The most likely explanation is that the particular file you were downloading contained a large amount of redundant data, which allowed for a very high compression rate.

  1. Your modem wasn’t actually going that fast. I’m particularly suspicious about the crash that occured as well. I suspect something was screwing up ME’s timing and it was reporting the speed wrong. It could also be that you have some sort of data compression thing running. A lot of “high speed” phone lines work this way. You aren’t actually getting higher speed than what the modem is capable of, but because the data is compressed on the other end and decompressed when it gets to you, you can get a slightly faster data rate, assuming that the data is the type that compresses well.

  2. Unless you can look out your window and see the nearest telephone switching station, you’re not likely to get much above 30k. The way the phone company limits the signal bandwidth, you’re not even going to get 56k even under the best possible conditions, though you can get close. Back when I was using a 56k modem, I got connect speeds anywhere from 28 to 33, but never above that. Like I said above, I think the speed you got was either not reported correctly, or was due to data compression skewing the numbers.

  3. No, you can’t, legally or otherwise. It’s a signal limitation that you are fighting, not an artificial bandwidth limitation.

Hmm. The file was downloading much faster, though. It was fairly large (a few megabytes in size, but I can’t remember how many) and would have taken an hour or so, but finished in a few minutes. So even if the speed was being misreported there was something else going on too. Our phone line is not high-speed, do you suppose some weird glitch caused the high speed? (but as you said, there aren’t a whole lot of possible ways for that to happen…)

Also, this was during the old computer’s last days when it was crashing 2-3 times a day, so there’s really no way to tell if the crash afterwards (not IMMEDIATELY afterwards, but after a minute or so) was something out of the ordinary or just another crash.

I agree it was most likely due to compression, but there may be another reason, your dialup connection dropped and you connected via a wireless network - unlikely but it is possible if you have a wireless card and wasn’t paying too much attention.

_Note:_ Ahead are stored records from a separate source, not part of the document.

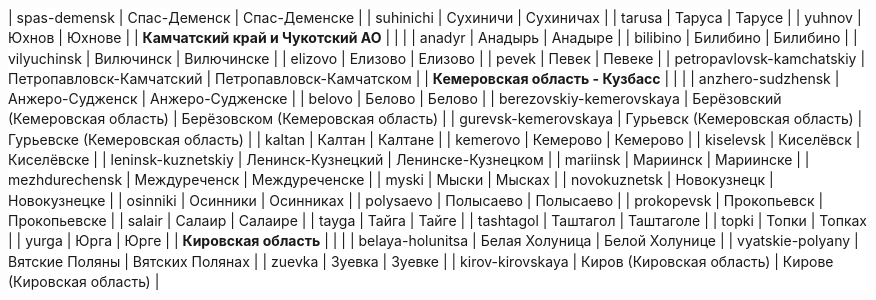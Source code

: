 | spas-demensk | Спас-Деменск | Спас-Деменске                             |
| suhinichi | Сухиничи | Сухиничах                                 |
| tarusa | Таруса | Тарусе                                    |
| yuhnov | Юхнов | Юхнове                                    |
| **Камчатский край и Чукотский АО** | |                                           |
| anadyr | Анадырь | Анадыре                                   |
| bilibino | Билибино | Билибино                                  |
| vilyuchinsk | Вилючинск | Вилючинске                                |
| elizovo | Елизово | Елизово                                   |
| pevek | Певек | Певеке                                    |
| petropavlovsk-kamchatskiy | Петропавловск-Камчатский | Петропавловск-Камчатском                  |
| **Кемеровская область - Кузбасс** | |                                           |
| anzhero-sudzhensk | Анжеро-Судженск | Анжеро-Судженске                          |
| belovo | Белово | Белово                                    |
| berezovskiy-kemerovskaya | Берёзовский (Кемеровская область) | Берёзовском (Кемеровская область)         |
| gurevsk-kemerovskaya | Гурьевск (Кемеровская область) | Гурьевске (Кемеровская область)           |
| kaltan | Калтан | Калтане                                   |
| kemerovo | Кемерово | Кемерово                                  |
| kiselevsk | Киселёвск | Киселёвске                                |
| leninsk-kuznetskiy | Ленинск-Кузнецкий | Ленинске-Кузнецком                        |
| mariinsk | Мариинск | Мариинске                                 |
| mezhdurechensk | Междуреченск | Междуреченске                             |
| myski | Мыски | Мысках                                    |
| novokuznetsk | Новокузнецк | Новокузнецке                              |
| osinniki | Осинники | Осинниках                                 |
| polysaevo | Полысаево | Полысаево                                 |
| prokopevsk | Прокопьевск | Прокопьевске                              |
| salair | Салаир | Салаире                                   |
| tayga | Тайга | Тайге                                     |
| tashtagol | Таштагол | Таштаголе                                 |
| topki | Топки | Топках                                    |
| yurga | Юрга | Юрге                                      |
| **Кировская область** | |                                           |
| belaya-holunitsa | Белая Холуница | Белой Холунице                            |
| vyatskie-polyany | Вятские Поляны | Вятских Полянах                           |
| zuevka | Зуевка | Зуевке                                    |
| kirov-kirovskaya | Киров (Кировская область) | Кирове (Кировская область)                |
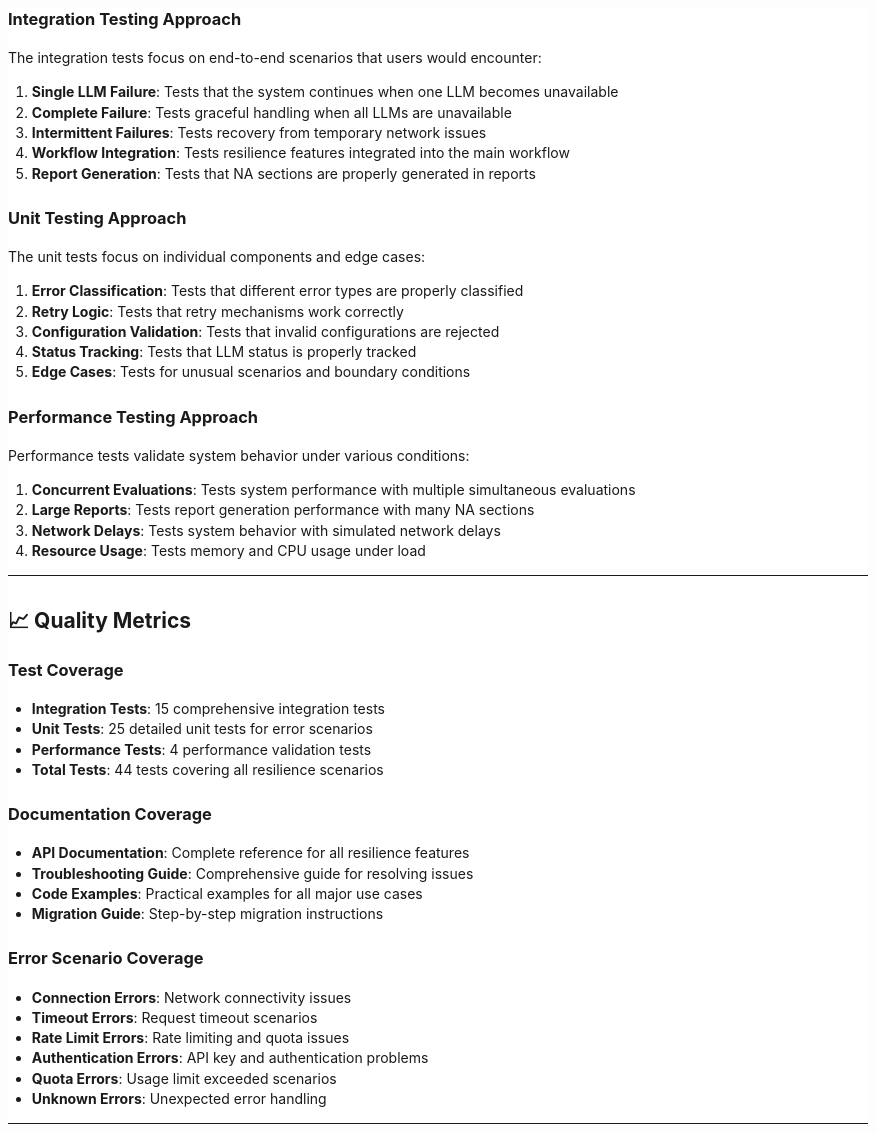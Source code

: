 ### **Integration Testing Approach**

The integration tests focus on end-to-end scenarios that users would encounter:

1. **Single LLM Failure**: Tests that the system continues when one LLM becomes unavailable
2. **Complete Failure**: Tests graceful handling when all LLMs are unavailable
3. **Intermittent Failures**: Tests recovery from temporary network issues
4. **Workflow Integration**: Tests resilience features integrated into the main workflow
5. **Report Generation**: Tests that NA sections are properly generated in reports

### **Unit Testing Approach**

The unit tests focus on individual components and edge cases:

1. **Error Classification**: Tests that different error types are properly classified
2. **Retry Logic**: Tests that retry mechanisms work correctly
3. **Configuration Validation**: Tests that invalid configurations are rejected
4. **Status Tracking**: Tests that LLM status is properly tracked
5. **Edge Cases**: Tests for unusual scenarios and boundary conditions

### **Performance Testing Approach**

Performance tests validate system behavior under various conditions:

1. **Concurrent Evaluations**: Tests system performance with multiple simultaneous evaluations
2. **Large Reports**: Tests report generation performance with many NA sections
3. **Network Delays**: Tests system behavior with simulated network delays
4. **Resource Usage**: Tests memory and CPU usage under load

---

## 📈 **Quality Metrics**

### **Test Coverage**
- **Integration Tests**: 15 comprehensive integration tests
- **Unit Tests**: 25 detailed unit tests for error scenarios
- **Performance Tests**: 4 performance validation tests
- **Total Tests**: 44 tests covering all resilience scenarios

### **Documentation Coverage**
- **API Documentation**: Complete reference for all resilience features
- **Troubleshooting Guide**: Comprehensive guide for resolving issues
- **Code Examples**: Practical examples for all major use cases
- **Migration Guide**: Step-by-step migration instructions

### **Error Scenario Coverage**
- **Connection Errors**: Network connectivity issues
- **Timeout Errors**: Request timeout scenarios
- **Rate Limit Errors**: Rate limiting and quota issues
- **Authentication Errors**: API key and authentication problems
- **Quota Errors**: Usage limit exceeded scenarios
- **Unknown Errors**: Unexpected error handling

---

Take this from a guy who actually worked on US Robotics 56K modem (X2): There is absolutely no way you were downloading at any rate greater than 53K, and that was under ideal conditions only. Best conditions saw 48K, and if your call landed in a T1 channel using robbed-bit signaling (1 in 6 chance on any call), you would lose between 1.3333K and 4KB. More typical analog runs to the CO would get you in the 30-40KB range; this would include most rural locations, though when I used dial-up to access email (suburban location) I’d routinely connect at 42KB.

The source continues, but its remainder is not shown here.